We wanted Gandalf, not Paul Daniels or Debbie McGee, and despite a consistent right wing attack - a whole lot of jiggery-pokery including wheeling out the old guard Blairites, late ballots and purging - we got him, we got our very own grey wizard.
Unfortunately, the mainstream media's attack on Jeremy Corbyn has been twofold from the off. It first began when Jeremy threw his "bought from the Co-op hat" in the ring, with vitriolic and dismissive assertions Jeremy couldn't win the Labour leadership:
Julia Hartley Brewer: "Insane"? Perhaps better than thick or lacking judgement. No one in the Labour party - well, at least no one remotely sane - thinks Jeremy Corbyn will win the party leadership.
Of course, Jeremy's now won the Labour leadership, and by an absolute landslide, so it's egg on the face of all those journalists so severely "lacking judgement", or at least paid to lack judgement (a worryingly long list, which in of itself warrants a post).
Anyway, unable to credibly spin or condemn the fact Jeremy has won with aplomb (in the first round of voting and in all categories of the vote), the same journalists so severely lacking judgement, or at least paid to lack judgement, can now reassert their fallback plan: Jeremy Corbyn cannot and will not win the General Election.
Daily Mail: Red and Buried.
Obviously, I don't agree with the Daily Mail's hissing pessimism.

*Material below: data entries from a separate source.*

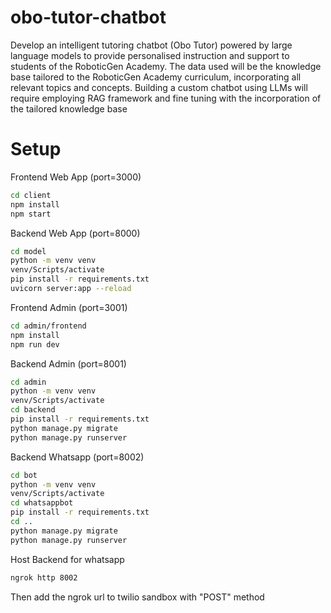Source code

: # obo-tutor-chatbot

Develop an intelligent tutoring chatbot (Obo Tutor) powered by large language models to provide personalised instruction and support to students of the RoboticGen Academy. The data used will be the knowledge base tailored to the RoboticGen Academy curriculum, incorporating all relevant topics and concepts. Building a custom chatbot using LLMs will require employing RAG framework and fine tuning with the incorporation of the tailored knowledge base


# Setup

Frontend Web App (port=3000)
```sh
cd client
npm install
npm start
```

Backend Web App (port=8000)
```sh
cd model
python -m venv venv
venv/Scripts/activate
pip install -r requirements.txt
uvicorn server:app --reload
```

Frontend Admin (port=3001)
```sh
cd admin/frontend
npm install
npm run dev
```

Backend Admin (port=8001)
```sh
cd admin
python -m venv venv
venv/Scripts/activate
cd backend
pip install -r requirements.txt
python manage.py migrate
python manage.py runserver
```

Backend Whatsapp (port=8002)
```sh
cd bot
python -m venv venv
venv/Scripts/activate
cd whatsappbot
pip install -r requirements.txt
cd ..
python manage.py migrate
python manage.py runserver
```

Host Backend for whatsapp
```sh
ngrok http 8002
```

Then add the ngrok url to twilio sandbox with "POST" method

Instead, in the New Statesman, Laurie Penny makes an excellent point:
"Corbyn, however, has been re-elected by the people of Islington North consistently since 1983 and, like Bernie Sanders in the US, seems as surprised as anyone to suddenly be reaping the rewards of a lifetime of sticking to his principles - principles that once put Corbyn on the moderate left of Labour and now make him look, at least in the estimation of much of the press, like the nightmare offspring of Che Guevara and Emma Goldman dressed up in a Stalin costume. And all for proposing a modest increase in the top rate of income tax."
Needless to say, over the next months we will witness more hatchet jobs, more attempts to smear, undermine and marginalise the principles and policies Jeremy Corbyn stands for. Each commentator asserting Jeremy Corbyn cannot win the General Election because he is too far to the left, while neglecting to offer a balanced or impartial argument as to why "being to the left" is actually a bad thing anyway.

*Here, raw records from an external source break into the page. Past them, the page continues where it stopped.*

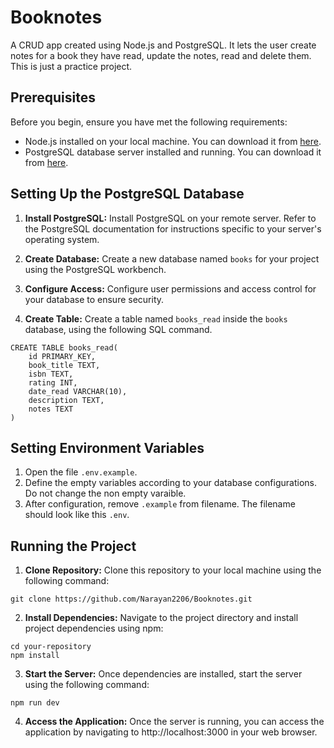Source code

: # Booknotes
A CRUD app created using Node.js and PostgreSQL.
It lets the user create notes for a book they have read, update the notes, read and delete them. This is just a practice project.

## Prerequisites
Before you begin, ensure you have met the following requirements:

+ Node.js installed on your local machine. You can download it from [here](https://nodejs.org/en).
+ PostgreSQL database server installed and running. You can download it from [here](https://www.postgresql.org/).

## Setting Up the PostgreSQL Database

1. **Install PostgreSQL:** Install PostgreSQL on your remote server. Refer to the PostgreSQL documentation for instructions specific to your server's operating system.

2. **Create Database:** Create a new database named `books` for your project using the PostgreSQL workbench.

3. **Configure Access:** Configure user permissions and access control for your database to ensure security.

4. **Create Table:** Create a table named `books_read` inside the `books` database, using the following SQL command.
```
CREATE TABLE books_read(
    id PRIMARY_KEY,
    book_title TEXT,
    isbn TEXT,
    rating INT,
    date_read VARCHAR(10),
    description TEXT,
    notes TEXT
)
```

## Setting Environment Variables

1. Open the file `.env.example`.
2. Define the empty variables according to your database configurations. Do not change the non empty varaible.
3. After configuration, remove `.example` from filename. The filename should look like this `.env`.

## Running the Project

1.  **Clone Repository:** Clone this repository to your local machine using the following command:

``` 
git clone https://github.com/Narayan2206/Booknotes.git
```

2. **Install Dependencies:** Navigate to the project directory and install project dependencies using npm:

```
cd your-repository
npm install
```

3. **Start the Server:** Once dependencies are installed, start the server using the following command:

```
npm run dev
```
4. **Access the Application:** Once the server is running, you can access the application by navigating to http://localhost:3000 in your web browser.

And that is to say a bad thing for anyone other than the top 1% (the super rich who own the newspapers and hire a staff essentially well-paid to argue their agenda).

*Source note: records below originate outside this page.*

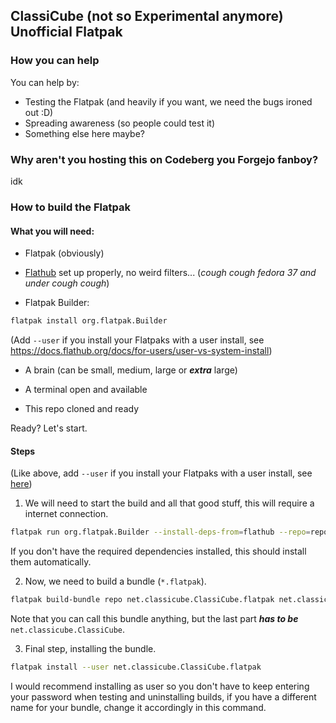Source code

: ## ClassiCube (not so Experimental anymore) Unofficial Flatpak

### How you can help

You can help by:

- Testing the Flatpak (and heavily if you want, we need the bugs ironed out :D)
- Spreading awareness (so people could test it)
- Something else here maybe?

### Why aren't you hosting this on Codeberg you Forgejo fanboy?
idk

### How to build the Flatpak

#### What you will need:
- Flatpak (obviously)

- [Flathub](https://flathub.org/setup) set up properly, no weird filters... (*cough cough fedora 37 and under cough cough*)

- Flatpak Builder:

```bash
flatpak install org.flatpak.Builder
```

(Add `--user` if you install your Flatpaks with a user install, see https://docs.flathub.org/docs/for-users/user-vs-system-install)

- A brain (can be small, medium, large or ***extra*** large)

- A terminal open and available

- This repo cloned and ready

Ready? Let's start.

#### Steps
(Like above, add `--user` if you install your Flatpaks with a user install, see [here](https://docs.flathub.org/docs/for-users/user-vs-system-install))

1. We will need to start the build and all that good stuff, this will require a internet connection.

```bash
flatpak run org.flatpak.Builder --install-deps-from=flathub --repo=repo --force-clean build-dir net.classicube.ClassiCube.yml
```

If you don't have the required dependencies installed, this should install them automatically.

2. Now, we need to build a bundle (`*.flatpak`).

```bash
flatpak build-bundle repo net.classicube.ClassiCube.flatpak net.classicube.ClassiCube
```

Note that you can call this bundle anything, but the last part ***has to be*** `net.classicube.ClassiCube`.

3. Final step, installing the bundle.
```bash
flatpak install --user net.classicube.ClassiCube.flatpak
```
I would recommend installing as user so you don't have to keep entering your password when testing and uninstalling builds, if you have a different name for your bundle, change it accordingly in this command.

For those at the bottom and middle of society (the 99%) they will have to listen close to what Jeremy Corbyn has to say; they will have to judge Jeremy on his own words and not the interpretations of pundits and hacks, because the assertion Jeremy Corbyn cannot win the next General Election has little to do with his policies, but far more to do with the right wing and establishment's agenda. It is essentially saying your - the disenfranchised, the working and middle classes' - birthday parties will not be a happy affair because we the media, are going to piss on your cake.